Interlex n. 171
di Andrea Monti
Dopo – a tacer d’altro – la legge “antipedofilia”, le proposte forcaiole di “bombardare” siti esteri, la ignobile riforma del diritto d’autore, la proposta di candidare un alto esponente della Microsoft a ministro della Repubblica italiana e tutto l’arsenale di proposte e DDL liberticidi che pregiudicano anche la libertà d’impresa, è l’editoria il nuovo terreno di scontro. L’articolo Qui succede un… quarantotto dimostra bene come il legislatore perda sistematicamente la rotta quando deve confrontarsi con questioni che impattano sui diritti di libertà.

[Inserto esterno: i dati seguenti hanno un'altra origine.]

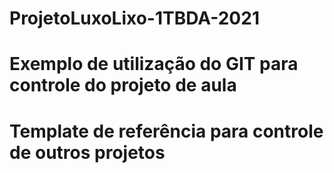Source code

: # ProjetoLuxoLixo-1TBDA-2021
# Exemplo de utilização do GIT para controle do projeto de aula
# Template de referência para controle de outros projetos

Una banale questione definitoria (omnis definitio periculosa… dicevano i giuristi latini)- quella di “prodotto editoriale” – rischia seriamente di mettere fuori legge praticamente la totalità dei web italiani. Per inciso, mettere le pagine o il server all’estero non eliminerebbe il reato: la diffusione avrebbe inizio (con l’upload) o termine (con il download) all’interno dei confini nazionali. Ciò basterebbe a radicare da queste parti la giurisdizione.

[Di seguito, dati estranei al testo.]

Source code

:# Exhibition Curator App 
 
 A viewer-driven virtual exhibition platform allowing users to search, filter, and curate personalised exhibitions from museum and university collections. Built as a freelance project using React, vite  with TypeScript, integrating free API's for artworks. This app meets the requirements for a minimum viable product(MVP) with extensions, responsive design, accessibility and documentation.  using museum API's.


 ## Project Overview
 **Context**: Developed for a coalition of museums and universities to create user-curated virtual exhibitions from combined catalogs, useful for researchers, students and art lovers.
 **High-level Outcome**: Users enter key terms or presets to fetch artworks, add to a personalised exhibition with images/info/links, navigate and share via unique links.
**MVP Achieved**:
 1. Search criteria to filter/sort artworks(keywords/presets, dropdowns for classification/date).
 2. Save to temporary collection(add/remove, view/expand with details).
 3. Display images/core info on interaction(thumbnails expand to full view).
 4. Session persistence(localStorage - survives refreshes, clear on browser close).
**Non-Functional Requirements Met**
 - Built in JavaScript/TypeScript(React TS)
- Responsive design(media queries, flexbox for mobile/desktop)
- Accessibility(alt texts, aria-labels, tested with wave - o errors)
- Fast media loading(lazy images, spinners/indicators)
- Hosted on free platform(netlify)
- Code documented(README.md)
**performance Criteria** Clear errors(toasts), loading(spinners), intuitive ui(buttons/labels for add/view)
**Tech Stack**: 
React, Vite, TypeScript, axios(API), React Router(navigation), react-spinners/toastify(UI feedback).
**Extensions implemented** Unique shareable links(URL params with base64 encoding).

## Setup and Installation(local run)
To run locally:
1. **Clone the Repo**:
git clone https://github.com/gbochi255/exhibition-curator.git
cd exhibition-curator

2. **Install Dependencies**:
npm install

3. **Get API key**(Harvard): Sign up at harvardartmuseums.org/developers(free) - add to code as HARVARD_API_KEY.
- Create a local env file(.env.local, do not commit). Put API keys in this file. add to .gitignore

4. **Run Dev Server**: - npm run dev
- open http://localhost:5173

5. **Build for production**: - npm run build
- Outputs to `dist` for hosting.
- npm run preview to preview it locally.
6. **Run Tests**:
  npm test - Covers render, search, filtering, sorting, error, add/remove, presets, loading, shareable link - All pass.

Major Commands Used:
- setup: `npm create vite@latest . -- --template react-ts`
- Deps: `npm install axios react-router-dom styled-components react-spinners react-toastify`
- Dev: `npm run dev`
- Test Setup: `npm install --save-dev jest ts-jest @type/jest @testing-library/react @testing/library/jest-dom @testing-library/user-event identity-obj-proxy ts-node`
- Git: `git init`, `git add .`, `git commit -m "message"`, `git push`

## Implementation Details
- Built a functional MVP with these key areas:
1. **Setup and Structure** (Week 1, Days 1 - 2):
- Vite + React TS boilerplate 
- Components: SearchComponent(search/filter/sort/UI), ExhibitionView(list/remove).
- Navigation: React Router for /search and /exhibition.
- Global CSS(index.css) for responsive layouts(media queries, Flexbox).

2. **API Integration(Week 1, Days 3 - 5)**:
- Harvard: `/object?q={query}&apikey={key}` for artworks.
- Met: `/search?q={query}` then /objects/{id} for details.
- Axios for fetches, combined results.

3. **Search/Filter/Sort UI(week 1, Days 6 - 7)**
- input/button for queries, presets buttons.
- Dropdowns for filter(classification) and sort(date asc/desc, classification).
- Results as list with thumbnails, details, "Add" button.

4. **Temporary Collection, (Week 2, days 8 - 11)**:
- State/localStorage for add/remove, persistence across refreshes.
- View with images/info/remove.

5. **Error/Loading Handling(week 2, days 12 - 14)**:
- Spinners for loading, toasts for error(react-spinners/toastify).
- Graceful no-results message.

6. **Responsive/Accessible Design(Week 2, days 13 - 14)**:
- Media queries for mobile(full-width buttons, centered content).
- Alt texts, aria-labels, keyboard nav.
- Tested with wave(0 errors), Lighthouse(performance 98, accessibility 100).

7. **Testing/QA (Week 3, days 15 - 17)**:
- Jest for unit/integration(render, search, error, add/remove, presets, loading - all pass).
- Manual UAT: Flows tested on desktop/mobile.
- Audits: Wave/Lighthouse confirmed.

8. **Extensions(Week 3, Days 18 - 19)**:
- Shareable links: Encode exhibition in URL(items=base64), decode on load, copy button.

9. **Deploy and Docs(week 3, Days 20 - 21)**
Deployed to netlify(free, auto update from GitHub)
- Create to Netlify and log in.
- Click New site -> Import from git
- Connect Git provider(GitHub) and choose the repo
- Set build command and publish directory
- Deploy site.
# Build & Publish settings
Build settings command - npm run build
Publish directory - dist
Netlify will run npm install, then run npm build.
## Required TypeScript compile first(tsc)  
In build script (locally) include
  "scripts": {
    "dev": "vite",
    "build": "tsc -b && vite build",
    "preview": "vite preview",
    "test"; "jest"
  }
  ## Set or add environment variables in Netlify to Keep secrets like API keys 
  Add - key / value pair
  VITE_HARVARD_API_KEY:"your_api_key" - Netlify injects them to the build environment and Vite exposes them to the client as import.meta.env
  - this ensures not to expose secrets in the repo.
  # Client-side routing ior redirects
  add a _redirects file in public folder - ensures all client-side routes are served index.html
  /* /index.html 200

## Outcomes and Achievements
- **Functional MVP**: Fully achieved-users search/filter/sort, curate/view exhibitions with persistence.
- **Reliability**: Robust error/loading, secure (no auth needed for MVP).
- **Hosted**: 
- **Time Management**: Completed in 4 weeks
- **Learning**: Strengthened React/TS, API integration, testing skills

Altro discorso è quello dell’individuazione della competenza territoriale, che in assenza di altri riscontri sarebbe affidata ai canoni ordinari del codice di procedura penale.
Accenno solamente al fatto che, pure ai fini della configurabilità del reato di stampa clandestina, il problema fondamentale è capire se la pubblicazione di pagine web possa essere considerata “stampa” in senso tecnico e giuridico. Una risposta analitica ci porterebbe lontano, ma per il momento basta rilevare che anche nei documenti informatici il supporto non viene mai meno. In altri termini, la differenza con i documenti cartacei sta in ciò: nei secondi esiste una rigida corrispondenza biunivoca fra supporto e contenuto rappresentativo dell’atto. Cioè non si può pensare un “originale” disgiunto dal “pezzo di carta” che lo contiene. Nei primi – documenti informatici – il contenuto rappresentativo è (quasi sempre) indipendente dal “contenitore” e può essere validamente trasferito da supporto a supporto.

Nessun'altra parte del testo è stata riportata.